▶ [TASK INSTRUCTIONS]:
Without altering a single character, set down all of the data below.

▶ [DATA]:
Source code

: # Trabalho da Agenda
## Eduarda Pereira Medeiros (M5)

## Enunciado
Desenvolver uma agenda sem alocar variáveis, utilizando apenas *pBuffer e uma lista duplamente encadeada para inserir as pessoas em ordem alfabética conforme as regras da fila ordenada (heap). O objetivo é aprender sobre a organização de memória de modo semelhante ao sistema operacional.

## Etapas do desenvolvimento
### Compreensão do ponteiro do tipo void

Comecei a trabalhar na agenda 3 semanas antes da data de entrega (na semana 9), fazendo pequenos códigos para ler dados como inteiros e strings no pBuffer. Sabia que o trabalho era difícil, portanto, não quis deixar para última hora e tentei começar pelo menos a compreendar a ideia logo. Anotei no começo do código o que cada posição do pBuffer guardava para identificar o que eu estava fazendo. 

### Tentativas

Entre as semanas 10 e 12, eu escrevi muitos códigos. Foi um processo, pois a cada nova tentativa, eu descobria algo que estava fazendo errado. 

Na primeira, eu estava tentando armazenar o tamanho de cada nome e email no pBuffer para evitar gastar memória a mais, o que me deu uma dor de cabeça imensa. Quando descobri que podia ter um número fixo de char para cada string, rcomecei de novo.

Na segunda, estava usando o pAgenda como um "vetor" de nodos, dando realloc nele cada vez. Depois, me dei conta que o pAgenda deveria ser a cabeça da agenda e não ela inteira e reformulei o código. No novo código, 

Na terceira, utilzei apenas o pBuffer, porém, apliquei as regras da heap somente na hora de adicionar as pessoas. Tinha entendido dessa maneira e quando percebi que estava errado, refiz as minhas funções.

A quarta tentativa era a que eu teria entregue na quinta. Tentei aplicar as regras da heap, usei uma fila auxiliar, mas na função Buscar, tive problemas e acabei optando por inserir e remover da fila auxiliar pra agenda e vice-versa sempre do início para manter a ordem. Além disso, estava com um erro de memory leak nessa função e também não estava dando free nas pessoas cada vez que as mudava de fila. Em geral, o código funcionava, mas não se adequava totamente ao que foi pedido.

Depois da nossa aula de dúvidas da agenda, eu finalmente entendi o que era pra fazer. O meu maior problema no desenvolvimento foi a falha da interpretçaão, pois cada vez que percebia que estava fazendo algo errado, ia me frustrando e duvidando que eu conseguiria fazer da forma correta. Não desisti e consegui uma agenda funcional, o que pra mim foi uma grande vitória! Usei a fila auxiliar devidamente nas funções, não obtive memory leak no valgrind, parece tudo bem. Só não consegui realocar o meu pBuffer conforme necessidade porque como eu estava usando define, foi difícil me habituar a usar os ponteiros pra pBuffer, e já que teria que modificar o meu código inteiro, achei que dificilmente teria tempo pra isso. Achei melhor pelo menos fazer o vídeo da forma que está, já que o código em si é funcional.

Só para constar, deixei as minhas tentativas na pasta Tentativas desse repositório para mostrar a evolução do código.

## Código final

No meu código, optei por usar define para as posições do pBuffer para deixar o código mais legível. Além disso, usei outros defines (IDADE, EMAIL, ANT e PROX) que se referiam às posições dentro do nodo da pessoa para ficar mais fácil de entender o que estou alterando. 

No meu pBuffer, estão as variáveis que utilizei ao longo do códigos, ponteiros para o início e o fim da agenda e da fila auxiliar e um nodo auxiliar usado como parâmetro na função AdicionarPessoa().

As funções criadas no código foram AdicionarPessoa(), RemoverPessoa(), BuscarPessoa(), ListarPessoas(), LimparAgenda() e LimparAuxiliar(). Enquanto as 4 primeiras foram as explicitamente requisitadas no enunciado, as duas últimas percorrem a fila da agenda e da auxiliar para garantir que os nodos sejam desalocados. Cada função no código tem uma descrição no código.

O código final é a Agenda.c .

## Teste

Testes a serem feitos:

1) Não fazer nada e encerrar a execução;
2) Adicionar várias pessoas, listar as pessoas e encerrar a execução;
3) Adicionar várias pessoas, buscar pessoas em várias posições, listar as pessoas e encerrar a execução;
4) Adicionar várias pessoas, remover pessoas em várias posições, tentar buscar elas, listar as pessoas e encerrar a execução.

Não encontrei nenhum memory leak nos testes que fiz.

▶ [SOLUTION FOR THIS PROBLEM]:
Source code

: # Trabalho da Agenda
## Eduarda Pereira Medeiros (M5)

## Enunciado
Desenvolver uma agenda sem alocar variáveis, utilizando apenas *pBuffer e uma lista duplamente encadeada para inserir as pessoas em ordem alfabética conforme as regras da fila ordenada (heap). O objetivo é aprender sobre a organização de memória de modo semelhante ao sistema operacional.

## Etapas do desenvolvimento
### Compreensão do ponteiro do tipo void

Comecei a trabalhar na agenda 3 semanas antes da data de entrega (na semana 9), fazendo pequenos códigos para ler dados como inteiros e strings no pBuffer. Sabia que o trabalho era difícil, portanto, não quis deixar para última hora e tentei começar pelo menos a compreendar a ideia logo. Anotei no começo do código o que cada posição do pBuffer guardava para identificar o que eu estava fazendo. 

### Tentativas

Entre as semanas 10 e 12, eu escrevi muitos códigos. Foi um processo, pois a cada nova tentativa, eu descobria algo que estava fazendo errado. 

Na primeira, eu estava tentando armazenar o tamanho de cada nome e email no pBuffer para evitar gastar memória a mais, o que me deu uma dor de cabeça imensa. Quando descobri que podia ter um número fixo de char para cada string, rcomecei de novo.

Na segunda, estava usando o pAgenda como um "vetor" de nodos, dando realloc nele cada vez. Depois, me dei conta que o pAgenda deveria ser a cabeça da agenda e não ela inteira e reformulei o código. No novo código, 

Na terceira, utilzei apenas o pBuffer, porém, apliquei as regras da heap somente na hora de adicionar as pessoas. Tinha entendido dessa maneira e quando percebi que estava errado, refiz as minhas funções.

A quarta tentativa era a que eu teria entregue na quinta. Tentei aplicar as regras da heap, usei uma fila auxiliar, mas na função Buscar, tive problemas e acabei optando por inserir e remover da fila auxiliar pra agenda e vice-versa sempre do início para manter a ordem. Além disso, estava com um erro de memory leak nessa função e também não estava dando free nas pessoas cada vez que as mudava de fila. Em geral, o código funcionava, mas não se adequava totamente ao que foi pedido.

Depois da nossa aula de dúvidas da agenda, eu finalmente entendi o que era pra fazer. O meu maior problema no desenvolvimento foi a falha da interpretçaão, pois cada vez que percebia que estava fazendo algo errado, ia me frustrando e duvidando que eu conseguiria fazer da forma correta. Não desisti e consegui uma agenda funcional, o que pra mim foi uma grande vitória! Usei a fila auxiliar devidamente nas funções, não obtive memory leak no valgrind, parece tudo bem. Só não consegui realocar o meu pBuffer conforme necessidade porque como eu estava usando define, foi difícil me habituar a usar os ponteiros pra pBuffer, e já que teria que modificar o meu código inteiro, achei que dificilmente teria tempo pra isso. Achei melhor pelo menos fazer o vídeo da forma que está, já que o código em si é funcional.

Só para constar, deixei as minhas tentativas na pasta Tentativas desse repositório para mostrar a evolução do código.

## Código final

No meu código, optei por usar define para as posições do pBuffer para deixar o código mais legível. Além disso, usei outros defines (IDADE, EMAIL, ANT e PROX) que se referiam às posições dentro do nodo da pessoa para ficar mais fácil de entender o que estou alterando. 

No meu pBuffer, estão as variáveis que utilizei ao longo do códigos, ponteiros para o início e o fim da agenda e da fila auxiliar e um nodo auxiliar usado como parâmetro na função AdicionarPessoa().

As funções criadas no código foram AdicionarPessoa(), RemoverPessoa(), BuscarPessoa(), ListarPessoas(), LimparAgenda() e LimparAuxiliar(). Enquanto as 4 primeiras foram as explicitamente requisitadas no enunciado, as duas últimas percorrem a fila da agenda e da auxiliar para garantir que os nodos sejam desalocados. Cada função no código tem uma descrição no código.

O código final é a Agenda.c .

## Teste

Testes a serem feitos:

1) Não fazer nada e encerrar a execução;
2) Adicionar várias pessoas, listar as pessoas e encerrar a execução;
3) Adicionar várias pessoas, buscar pessoas em várias posições, listar as pessoas e encerrar a execução;
4) Adicionar várias pessoas, remover pessoas em várias posições, tentar buscar elas, listar as pessoas e encerrar a execução.

Não encontrei nenhum memory leak nos testes que fiz.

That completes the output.